Ya da bir Newroz’da, öldürülen Kürtler anıldığında “Kürtler de rahat durmuyor, ne gerek var şimdi buna…” laflarını duyardık.
2000’lerde de bu lafı sık duydum. Devletimiz açılım başlatmıştı, ama bu Kürtler beğenmiyordu, hiç rahat durmuyorlardı yine. Zaten 3000 köy de Kürtler rahat durmadığı için boşaltılıp bir kısmı da yakılmıştı. Kürtler rahat durmadığı için binlercesi kaybedilmişti. Yoksa devletimiz şefkatliydi.

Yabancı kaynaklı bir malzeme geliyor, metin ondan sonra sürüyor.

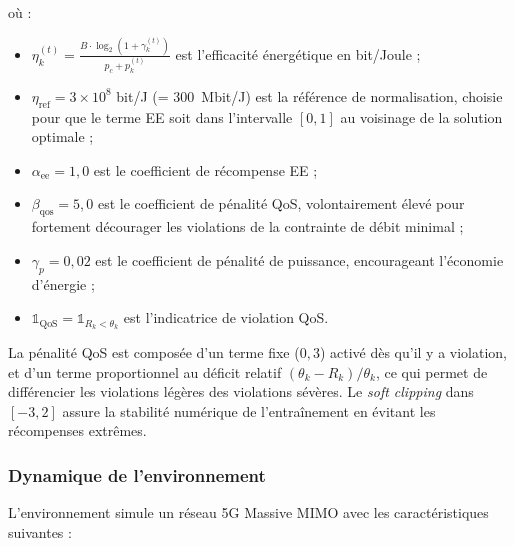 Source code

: \documentclass[conference]{IEEEtran}
\begin{document}
où :
\begin{itemize}
    \item $\eta_k^{(t)} = \frac{B \cdot \log_2(1 + \gamma_k^{(t)})}{p_c + p_k^{(t)}}$ est l'efficacité énergétique en bit/Joule ;
    \item $\eta_{\text{ref}} = 3 \times 10^8$ bit/J (= 300~Mbit/J) est la référence de normalisation, choisie pour que le terme EE soit dans l'intervalle $[0, 1]$ au voisinage de la solution optimale ;
    \item $\alpha_{\text{ee}} = 1{,}0$ est le coefficient de récompense EE ;
    \item $\beta_{\text{qos}} = 5{,}0$ est le coefficient de pénalité QoS, volontairement élevé pour fortement décourager les violations de la contrainte de débit minimal ;
    \item $\gamma_p = 0{,}02$ est le coefficient de pénalité de puissance, encourageant l'économie d'énergie ;
    \item $\mathbb{1}_{\text{QoS}} = \mathbb{1}_{R_k < \theta_k}$ est l'indicatrice de violation QoS.
\end{itemize}

La pénalité QoS est composée d'un terme fixe ($0{,}3$) activé dès qu'il y a violation, et d'un terme proportionnel au déficit relatif $(\theta_k - R_k)/\theta_k$, ce qui permet de différencier les violations légères des violations sévères. Le \textit{soft clipping} dans $[-3, 2]$ assure la stabilité numérique de l'entraînement en évitant les récompenses extrêmes.

\subsubsection{Dynamique de l'environnement}
\label{sec:env_dynamics}

L'environnement simule un réseau 5G Massive MIMO avec les caractéristiques suivantes :
\end{document}
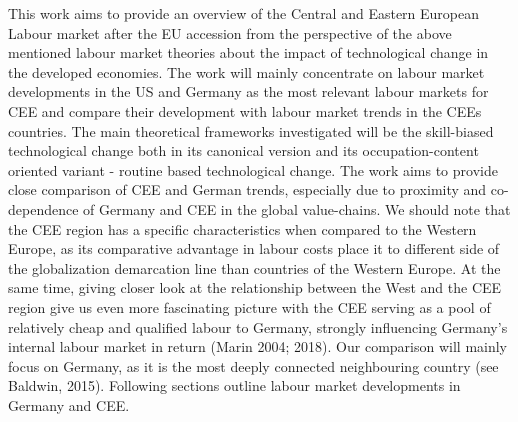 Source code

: \documentclass{article}
\begin{document}
This work aims to provide an overview of the Central and Eastern European Labour market after the EU accession from the perspective of the above mentioned labour market theories about the impact of technological change in the developed economies. The work will mainly concentrate on labour market developments in the US and Germany as the most relevant labour markets for CEE and compare their development with labour market trends in the CEEs countries. The main theoretical frameworks investigated will be the skill-biased technological change both in its canonical version and its occupation-content oriented variant - routine based technological change. The work aims to provide close comparison of CEE and German trends, especially due to proximity and co-dependence of Germany and CEE in the global value-chains.
We should note that the CEE region has a specific characteristics when compared to the Western Europe, as its comparative advantage in labour costs place it to different side of the globalization demarcation line than countries of the Western Europe. At the same time, giving closer look at the relationship between the West and the CEE region give us even more fascinating picture with the CEE serving as a pool of relatively cheap and qualified labour to Germany, strongly influencing Germany's internal labour market in return (Marin 2004; 2018). Our comparison will mainly focus on Germany, as it is the most deeply connected neighbouring country (see Baldwin, 2015). Following sections outline labour market developments in Germany and CEE.
\end{document}
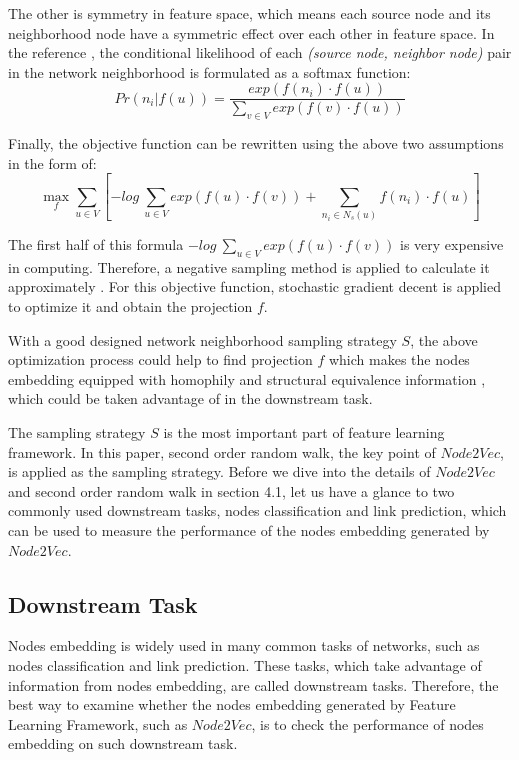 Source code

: \documentclass[sigconf]{acmart}
\begin{document}
The other is symmetry in feature space, which means each source node and its neighborhood node have a symmetric effect over each other in feature space. In the reference \cite{node2vec}, the conditional likelihood of each \textit{(source node, neighbor node)} pair in the network neighborhood is formulated as a softmax function:
$$Pr(n_i|f(u))=\frac{exp(f(n_i)\cdot f(u))}{\sum_{v\in V} exp(f(v)\cdot f(u))}$$

Finally, the objective function can be rewritten using the above two assumptions in the form of:
$$\mathop{max}\limits_{f} \sum_{u\in V}[-log\ \sum_{u\in V}exp(f(u)\cdot f(v))+ \sum_{n_i\in N_s(u)}f(n_i)\cdot f(u)]$$

The first half of this formula $-log\ \sum_{u\in V}exp(f(u)\cdot f(v))$ is very expensive in computing. Therefore, a negative sampling method is applied to calculate it approximately \cite{mikolov2013distributed}. For this objective function, stochastic gradient decent is applied to optimize it and obtain the projection $f$.

With a good designed network neighborhood sampling strategy $S$, the above optimization process could help to find projection $f$ which makes the nodes embedding equipped with homophily and structural equivalence information \cite{hoff2002latent}, which could be taken advantage of in the downstream task.

The sampling strategy $S$ is the most important part of feature learning framework. In this paper,  second order random walk, the key point of $Node2Vec$, is applied as the sampling strategy. Before we dive into the details of $Node2Vec$ and second order random walk in section 4.1, let us have a glance to two commonly used downstream tasks, nodes classification and link prediction, which can be used to measure the performance of the nodes embedding generated by $Node2Vec$. 

\subsection{Downstream Task}

Nodes embedding is widely used in many common tasks of networks, such as nodes classification and link prediction. These tasks, which take advantage of information from nodes embedding, are called downstream tasks. Therefore, the best way to examine whether the nodes embedding generated by Feature Learning Framework, such as $Node2Vec$, is to check the performance of nodes embedding on such downstream task.
\end{document}
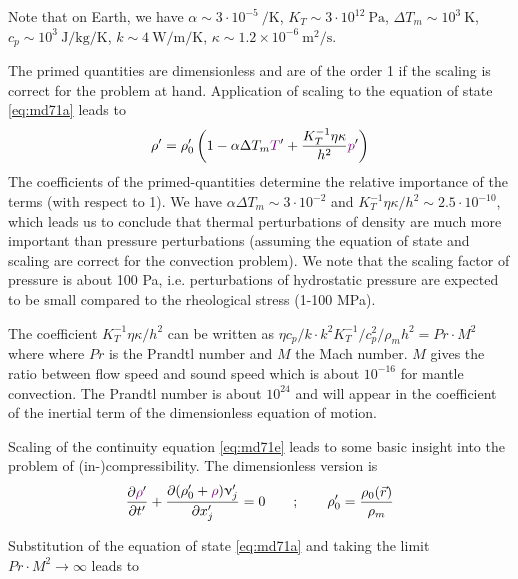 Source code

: Note that on Earth, we have
$\alpha \sim 3\cdot 10^{-5}~\si{\per\kelvin}$,
$K_T \sim 3\cdot 10^{12}~\si{\pascal}$,
$\Delta T_m \sim 10^3~\si{\kelvin}$,
$c_p \sim 10^3~\si{\joule\per\kg\per\kelvin}$,
$k\sim 4~\si{\watt\per\meter\per\kelvin}$,
$\kappa \sim 1.2\times 10^{-6}~\si{\square\meter\per\second}$.

The primed quantities are dimensionless and are of the order 1 if the scaling is correct for
the problem at hand.
Application of scaling to the equation of state \eqref{eq:md71a} leads to
\begin{equation}
\rho' = \rho_0' \left(  1 - \alpha \Delta T_m {\color{violet} T}' + 
\frac{K_T^{-1}\eta \kappa }{h^2} {\color{violet} p}' \right)
\label{eq:md72}
\end{equation}
The coefficients of the primed-quantities determine the relative importance of the terms
(with respect to 1). We have 
$\alpha \Delta T_m \sim 3\cdot 10^{-2}$ and $K_T^{-1}\eta \kappa/h^2 \sim 2.5\cdot 10^{-10}$,
which leads us to conclude that
thermal perturbations of density are much more important than pressure perturbations
(assuming the equation of state and scaling are correct for the convection problem). We
note that the scaling factor of pressure is about 100 Pa, i.e. perturbations of hydrostatic
pressure are expected to be small compared to the rheological stress (1-100 MPa).

The coefficient $K_T^{-1}\eta \kappa/h^2$ can be written as 
$\eta c_p/k \cdot k^2 K_T^{-1}/c_p^2/\rho_m h^2 = Pr \cdot M^2$
where where $Pr$ is the
Prandtl number and $M$ the Mach number. $M$ gives the ratio between flow speed and
sound speed which is about $10^{-16}$ for mantle convection. The Prandtl number is about $10^{24}$
and will appear in the coefficient of the inertial term of the dimensionless equation of
motion.

Scaling of the continuity equation \eqref{eq:md71e} leads to some basic insight into the problem of
(in-)compressibility. The dimensionless version is
\begin{equation}
\frac{\partial {\color{violet}\rho}'}{\partial t'} + 
\frac{\partial (\rho_0' + {\color{violet}\rho})\upnu_j'  }{\partial x_j'} = 0
\qquad
; \qquad
\rho_0' = \frac{\rho_0(\vec{r})}{\rho_m}
\label{eq:md73a}
\end{equation}


Substitution of the equation of state \eqref{eq:md71a} and taking the limit $Pr\cdot M^2 \rightarrow\infty$
leads to




















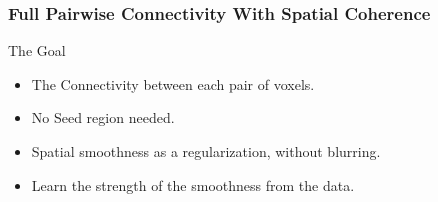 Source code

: \documentclass[serif]{beamer}
\begin{document}
\begin{frame}
\frametitle{Full Pairwise Connectivity With Spatial Coherence~\cite{liu2010spatialCopy}}
\begin{block}{The Goal}
  \begin{itemize}
  \item The Connectivity between each pair of voxels.
  \item No Seed region needed.
  \item Spatial smoothness as a regularization, without blurring.
  \item \alert{Learn} the strength of the smoothness from the data.
  \end{itemize}
\end{block}
\end{frame}
\end{document}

Devletimizin şefkatli elini 2015 Ağustos’undan sonra sık sık görür olduk. Sur’da, Cizre’de, Nusaybin’de, Silopi’de, Şırnak’ta, İdil’de… Adlarını burada tek tek sayamayacağım onlarca yüzlerce Kürt kentinde, köyünde, kasabasında, dağında, tepesinde…
Yüksekova’da nitekim yere dizmiş halkı bağırıyordu bir özel tim:
“Devlet size ne yaptı ulan, bu devlet size ne yaptı?”
Haklı görüyordu muhtemelen kendini o da. Devlet verdikçe veriyordu da, ah bu Kürtler nankördü, rahat durmuyordu.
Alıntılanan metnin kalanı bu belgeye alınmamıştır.